Il sentimento religioso sorge spontaneamente in un bambino che è nato per non morire, che è nato anche per sapere, interrogarsi e interrogare. Ma il sentimento religioso non va confuso con il credere. Per me credere, o non credere, presup­pone una coscienza e un volere, mentre il bambino prevalentemente si affida.

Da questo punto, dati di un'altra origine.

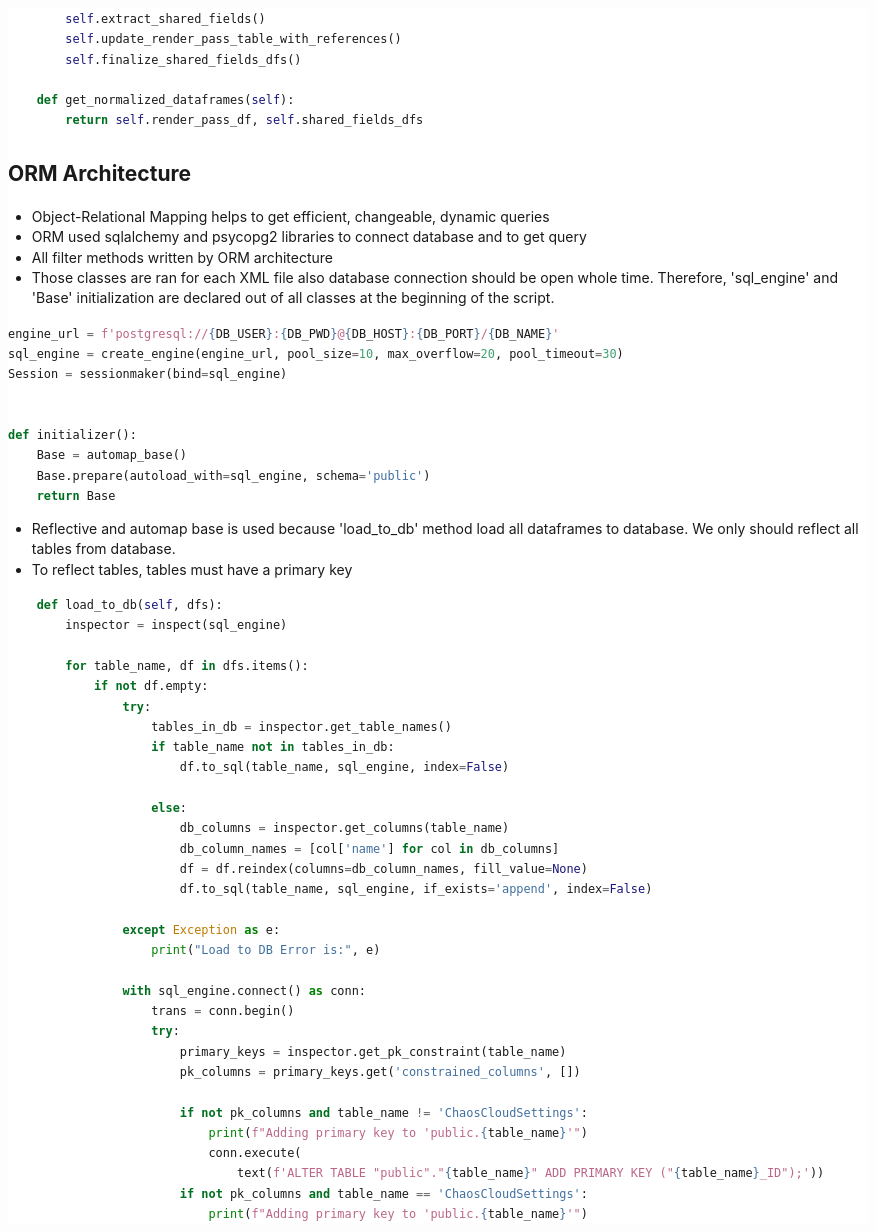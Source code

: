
 ```python
        self.extract_shared_fields()
        self.update_render_pass_table_with_references()
        self.finalize_shared_fields_dfs()

    def get_normalized_dataframes(self):
        return self.render_pass_df, self.shared_fields_dfs
```
## ORM Architecture
- Object-Relational Mapping helps to get efficient, changeable, dynamic queries
- ORM used sqlalchemy and psycopg2 libraries to connect database and to get query
- All filter methods written by ORM architecture
- Those classes are ran for each XML file also database connection should be open whole time. Therefore, 'sql_engine' 
and 'Base' initialization are declared out of all classes at the beginning of the script.
```python
engine_url = f'postgresql://{DB_USER}:{DB_PWD}@{DB_HOST}:{DB_PORT}/{DB_NAME}'
sql_engine = create_engine(engine_url, pool_size=10, max_overflow=20, pool_timeout=30)
Session = sessionmaker(bind=sql_engine)


def initializer():
    Base = automap_base()
    Base.prepare(autoload_with=sql_engine, schema='public')
    return Base
```
- Reflective and automap base is used because 'load_to_db' method load all dataframes to database. We only should reflect all tables from 
database.
- To reflect tables, tables must have a primary key
```python
    def load_to_db(self, dfs):
        inspector = inspect(sql_engine)

        for table_name, df in dfs.items():
            if not df.empty:
                try:
                    tables_in_db = inspector.get_table_names()
                    if table_name not in tables_in_db:
                        df.to_sql(table_name, sql_engine, index=False)

                    else:
                        db_columns = inspector.get_columns(table_name)
                        db_column_names = [col['name'] for col in db_columns]
                        df = df.reindex(columns=db_column_names, fill_value=None)
                        df.to_sql(table_name, sql_engine, if_exists='append', index=False)

                except Exception as e:
                    print("Load to DB Error is:", e)

                with sql_engine.connect() as conn:
                    trans = conn.begin()
                    try:
                        primary_keys = inspector.get_pk_constraint(table_name)
                        pk_columns = primary_keys.get('constrained_columns', [])

                        if not pk_columns and table_name != 'ChaosCloudSettings':
                            print(f"Adding primary key to 'public.{table_name}'")
                            conn.execute(
                                text(f'ALTER TABLE "public"."{table_name}" ADD PRIMARY KEY ("{table_name}_ID");'))
                        if not pk_columns and table_name == 'ChaosCloudSettings':
                            print(f"Adding primary key to 'public.{table_name}'")
```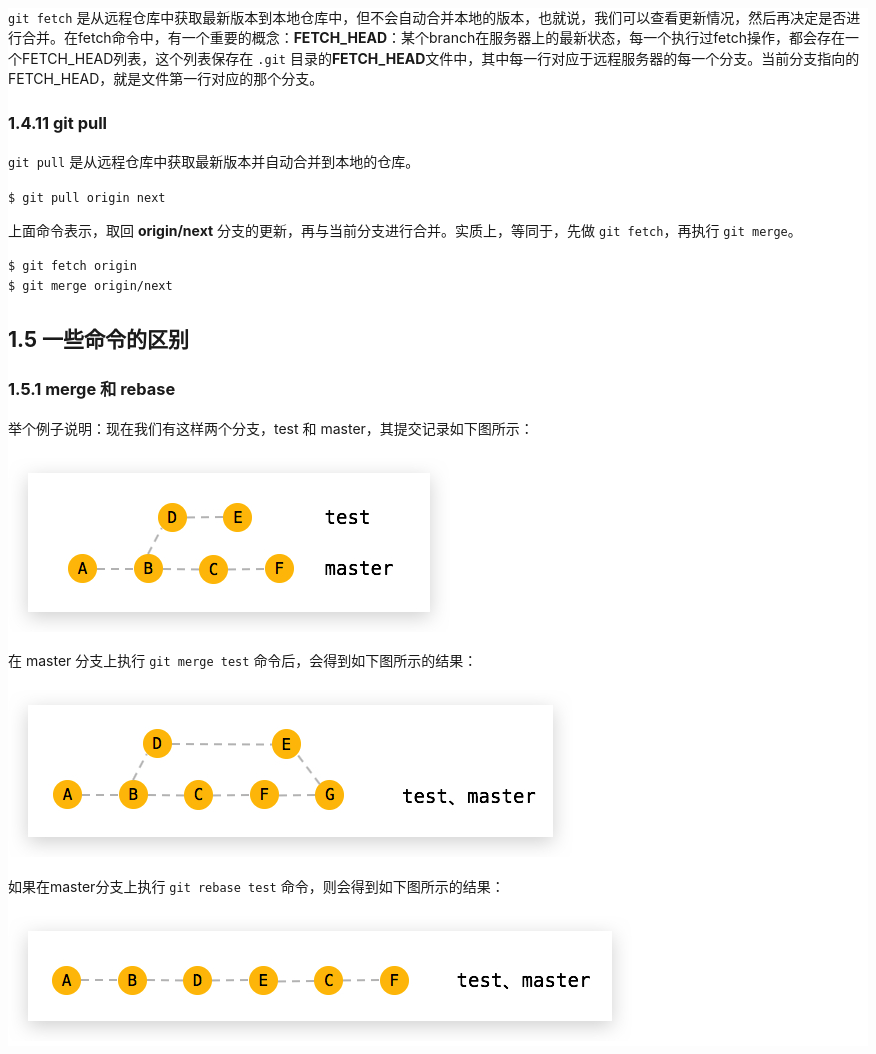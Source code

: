 `git fetch` 是从远程仓库中获取最新版本到本地仓库中，但不会自动合并本地的版本，也就说，我们可以查看更新情况，然后再决定是否进行合并。在fetch命令中，有一个重要的概念：**FETCH_HEAD**：某个branch在服务器上的最新状态，每一个执行过fetch操作，都会存在一个FETCH_HEAD列表，这个列表保存在 `.git` 目录的**FETCH_HEAD**文件中，其中每一行对应于远程服务器的每一个分支。当前分支指向的FETCH_HEAD，就是文件第一行对应的那个分支。

### 1.4.11 git pull

`git pull` 是从远程仓库中获取最新版本并自动合并到本地的仓库。

```shell
$ git pull origin next
```

上面命令表示，取回 **origin/next** 分支的更新，再与当前分支进行合并。实质上，等同于，先做 `git fetch`，再执行 `git merge`。

```shell
$ git fetch origin
$ git merge origin/next
```

## 1.5 一些命令的区别

### 1.5.1 merge 和 rebase

举个例子说明：现在我们有这样两个分支，test 和 master，其提交记录如下图所示：

![MergeRebase-1](GitNote/MergeRebase-1.png)

在 master 分支上执行 `git merge test` 命令后，会得到如下图所示的结果：

![MergeRebase-2](GitNote/MergeRebase-2.png)

如果在master分支上执行 `git rebase test` 命令，则会得到如下图所示的结果：

![MergeRebase-3](GitNote/MergeRebase-3.png)
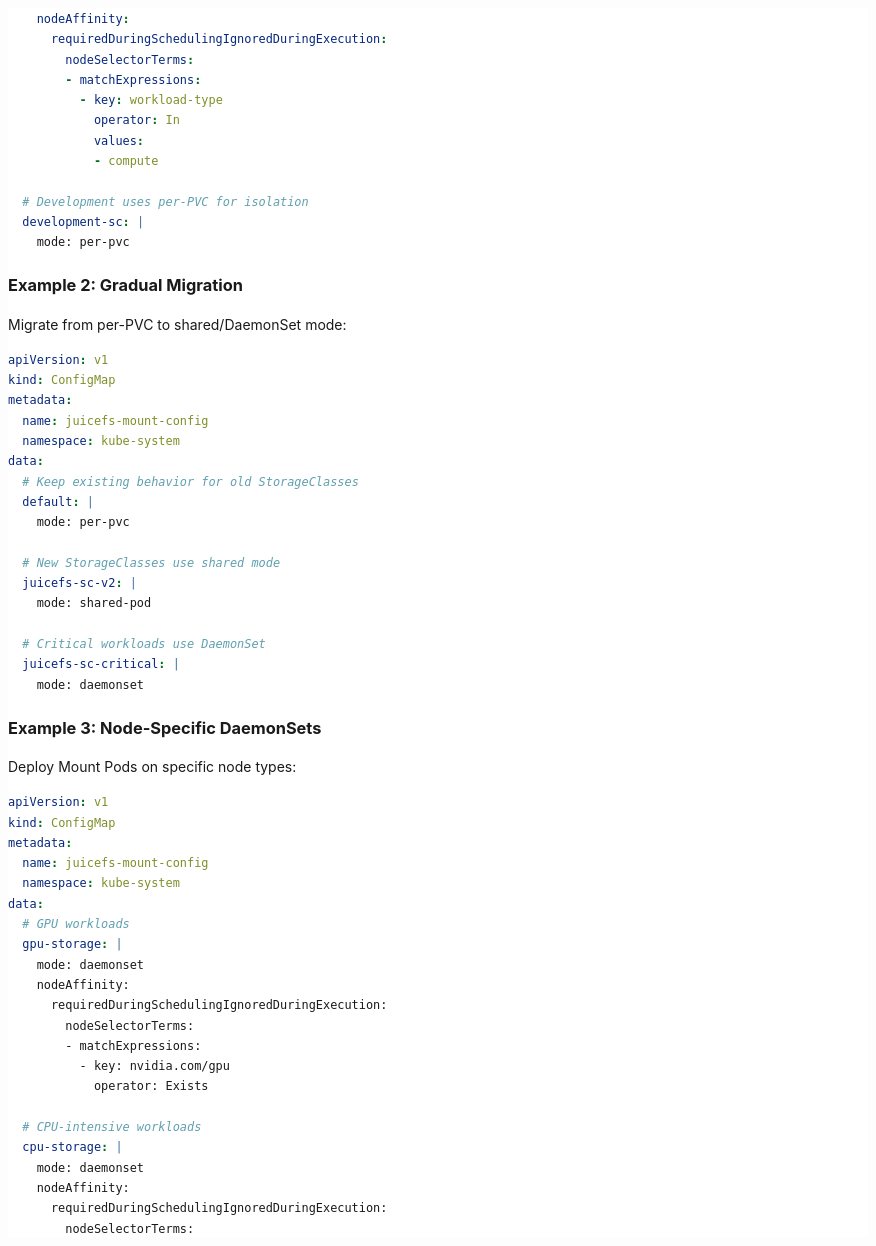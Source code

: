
 ```yaml
    nodeAffinity:
      requiredDuringSchedulingIgnoredDuringExecution:
        nodeSelectorTerms:
        - matchExpressions:
          - key: workload-type
            operator: In
            values:
            - compute
  
  # Development uses per-PVC for isolation
  development-sc: |
    mode: per-pvc
```

### Example 2: Gradual Migration

Migrate from per-PVC to shared/DaemonSet mode:

```yaml
apiVersion: v1
kind: ConfigMap
metadata:
  name: juicefs-mount-config
  namespace: kube-system
data:
  # Keep existing behavior for old StorageClasses
  default: |
    mode: per-pvc
  
  # New StorageClasses use shared mode
  juicefs-sc-v2: |
    mode: shared-pod
  
  # Critical workloads use DaemonSet
  juicefs-sc-critical: |
    mode: daemonset
```

### Example 3: Node-Specific DaemonSets

Deploy Mount Pods on specific node types:

```yaml
apiVersion: v1
kind: ConfigMap
metadata:
  name: juicefs-mount-config
  namespace: kube-system
data:
  # GPU workloads
  gpu-storage: |
    mode: daemonset
    nodeAffinity:
      requiredDuringSchedulingIgnoredDuringExecution:
        nodeSelectorTerms:
        - matchExpressions:
          - key: nvidia.com/gpu
            operator: Exists
  
  # CPU-intensive workloads
  cpu-storage: |
    mode: daemonset
    nodeAffinity:
      requiredDuringSchedulingIgnoredDuringExecution:
        nodeSelectorTerms:
```
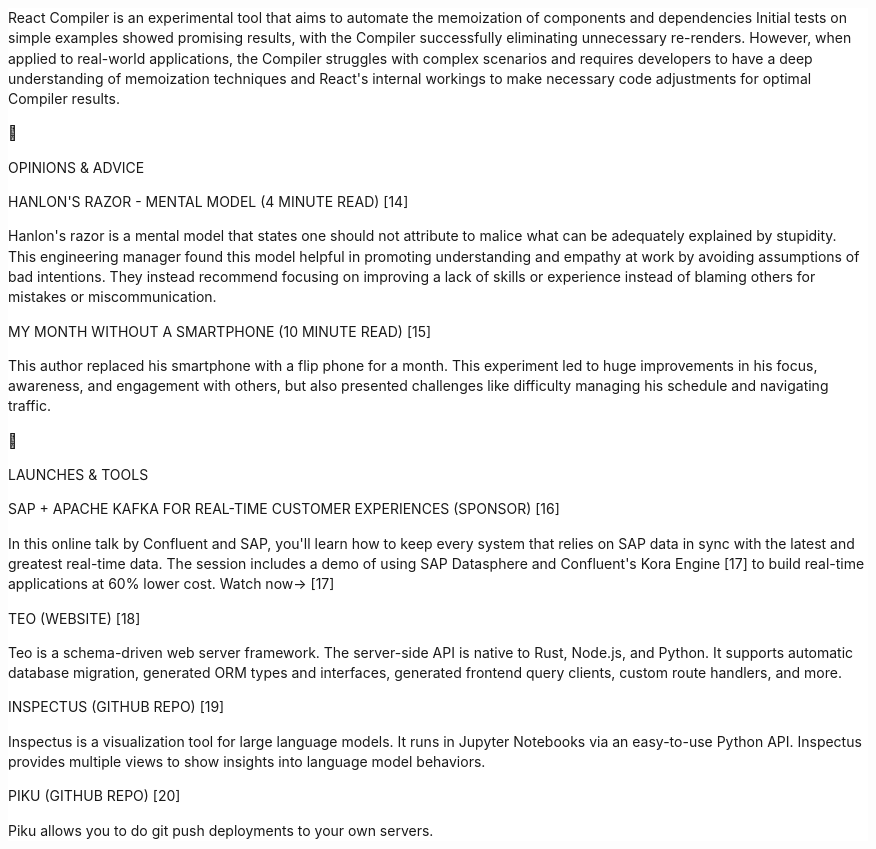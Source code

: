  React Compiler is an experimental tool that aims to automate the
memoization of components and dependencies Initial tests on simple
examples showed promising results, with the Compiler successfully
eliminating unnecessary re-renders. However, when applied to
real-world applications, the Compiler struggles with complex scenarios
and requires developers to have a deep understanding of memoization
techniques and React's internal workings to make necessary code
adjustments for optimal Compiler results. 

🧠 

OPINIONS & ADVICE

 HANLON'S RAZOR - MENTAL MODEL (4 MINUTE READ) [14] 

 Hanlon's razor is a mental model that states one should not attribute
to malice what can be adequately explained by stupidity. This
engineering manager found this model helpful in promoting
understanding and empathy at work by avoiding assumptions of bad
intentions. They instead recommend focusing on improving a lack of
skills or experience instead of blaming others for mistakes or
miscommunication. 

 MY MONTH WITHOUT A SMARTPHONE (10 MINUTE READ) [15] 

 This author replaced his smartphone with a flip phone for a month.
This experiment led to huge improvements in his focus, awareness, and
engagement with others, but also presented challenges like difficulty
managing his schedule and navigating traffic. 

🚀 

LAUNCHES & TOOLS

 SAP + APACHE KAFKA FOR REAL-TIME CUSTOMER EXPERIENCES (SPONSOR) [16] 

 In this online talk by Confluent and SAP, you'll learn how to keep
every system that relies on SAP data in sync with the latest and
greatest real-time data. The session includes a demo of using SAP
Datasphere and Confluent's Kora Engine [17] to build real-time
applications at 60% lower cost. Watch now→ [17] 

 TEO (WEBSITE) [18] 

 Teo is a schema-driven web server framework. The server-side API is
native to Rust, Node.js, and Python. It supports automatic database
migration, generated ORM types and interfaces, generated frontend
query clients, custom route handlers, and more. 

 INSPECTUS (GITHUB REPO) [19] 

 Inspectus is a visualization tool for large language models. It runs
in Jupyter Notebooks via an easy-to-use Python API. Inspectus provides
multiple views to show insights into language model behaviors. 

 PIKU (GITHUB REPO) [20] 

 Piku allows you to do git push deployments to your own servers. 
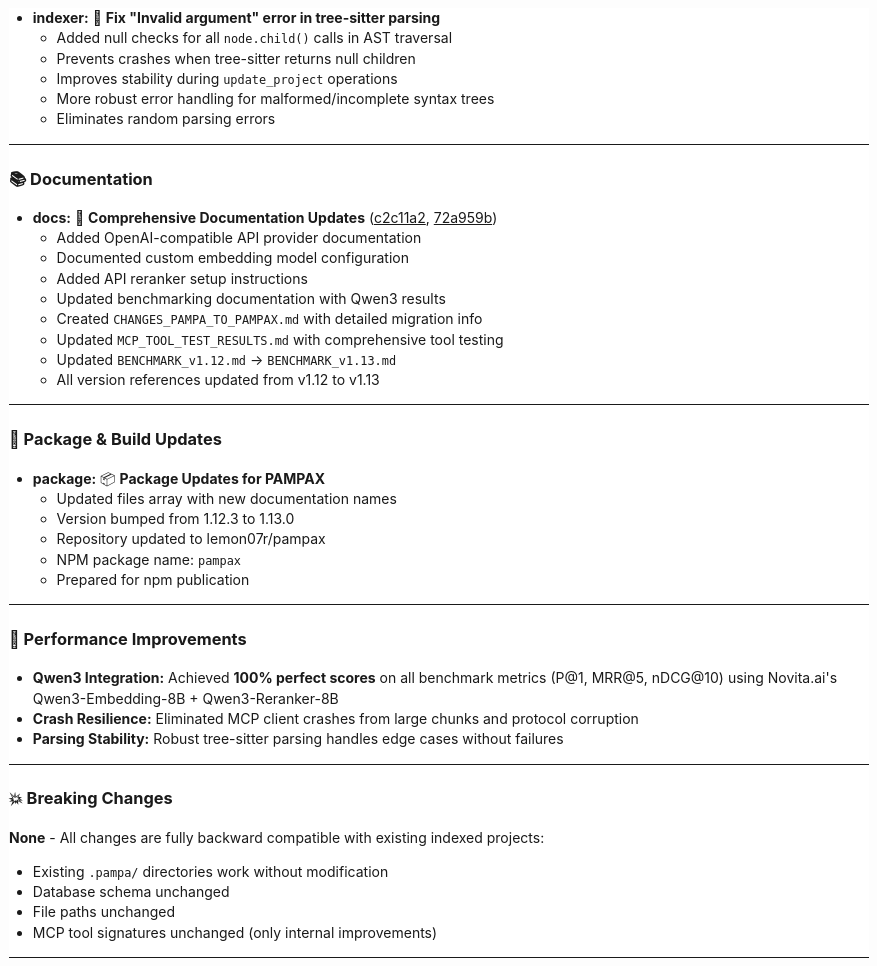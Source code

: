 -   **indexer:** 🐛 **Fix "Invalid argument" error in tree-sitter parsing**
    -   Added null checks for all `node.child()` calls in AST traversal
    -   Prevents crashes when tree-sitter returns null children
    -   Improves stability during `update_project` operations
    -   More robust error handling for malformed/incomplete syntax trees
    -   Eliminates random parsing errors

---

### 📚 Documentation

-   **docs:** 📝 **Comprehensive Documentation Updates** ([c2c11a2](https://github.com/lemon07r/pampax/commit/c2c11a2), [72a959b](https://github.com/lemon07r/pampax/commit/72a959b))
    -   Added OpenAI-compatible API provider documentation
    -   Documented custom embedding model configuration
    -   Added API reranker setup instructions
    -   Updated benchmarking documentation with Qwen3 results
    -   Created `CHANGES_PAMPA_TO_PAMPAX.md` with detailed migration info
    -   Updated `MCP_TOOL_TEST_RESULTS.md` with comprehensive tool testing
    -   Updated `BENCHMARK_v1.12.md` → `BENCHMARK_v1.13.md`
    -   All version references updated from v1.12 to v1.13

---

### 🔧 Package & Build Updates

-   **package:** 📦 **Package Updates for PAMPAX**
    -   Updated files array with new documentation names
    -   Version bumped from 1.12.3 to 1.13.0
    -   Repository updated to lemon07r/pampax
    -   NPM package name: `pampax`
    -   Prepared for npm publication

---

### 🎯 Performance Improvements

-   **Qwen3 Integration:** Achieved **100% perfect scores** on all benchmark metrics (P@1, MRR@5, nDCG@10) using Novita.ai's Qwen3-Embedding-8B + Qwen3-Reranker-8B
-   **Crash Resilience:** Eliminated MCP client crashes from large chunks and protocol corruption
-   **Parsing Stability:** Robust tree-sitter parsing handles edge cases without failures

---

### 💥 Breaking Changes

**None** - All changes are fully backward compatible with existing indexed projects:
- Existing `.pampa/` directories work without modification
- Database schema unchanged
- File paths unchanged
- MCP tool signatures unchanged (only internal improvements)

---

Qui emerge la responsabilità degli educatori: lasciare che il bambino non sia forzato a credere o a non credere, ma che gli sia consentito di sperimentare e col­tivare senza costrizioni il suo naturale sentimento religioso, accettando gli esiti di questa ricerca anche se non corrispondenti alle nostre attese. Occorre soprat­tutto incoraggiarlo a ritenere il tema degno comunque della massima attenzione, anche quando si sentirà dire che si tratta di argomenti futili, da creduloni, tipici di un’età in cui si crede ancora alle favole o, soprattutto, quando vedrà, o subirà, gli effetti devastanti del fanatismo religioso.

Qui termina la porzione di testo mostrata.